> _Problem to work on_
Return each line in the records below that includes "added".
------ Material provided
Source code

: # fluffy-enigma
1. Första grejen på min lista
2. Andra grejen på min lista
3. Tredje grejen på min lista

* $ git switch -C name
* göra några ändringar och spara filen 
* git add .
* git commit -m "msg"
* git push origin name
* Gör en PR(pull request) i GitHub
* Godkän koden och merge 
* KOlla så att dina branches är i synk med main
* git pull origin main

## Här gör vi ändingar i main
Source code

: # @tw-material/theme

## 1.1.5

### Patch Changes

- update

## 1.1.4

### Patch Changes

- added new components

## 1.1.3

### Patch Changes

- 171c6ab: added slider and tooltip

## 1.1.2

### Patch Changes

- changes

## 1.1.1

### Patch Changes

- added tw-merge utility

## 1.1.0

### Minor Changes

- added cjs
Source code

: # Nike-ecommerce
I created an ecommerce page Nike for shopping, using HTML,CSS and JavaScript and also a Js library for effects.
------------
> _Response to the exercise_
- added new components
- 171c6ab: added slider and tooltip
- added tw-merge utility
- added cjs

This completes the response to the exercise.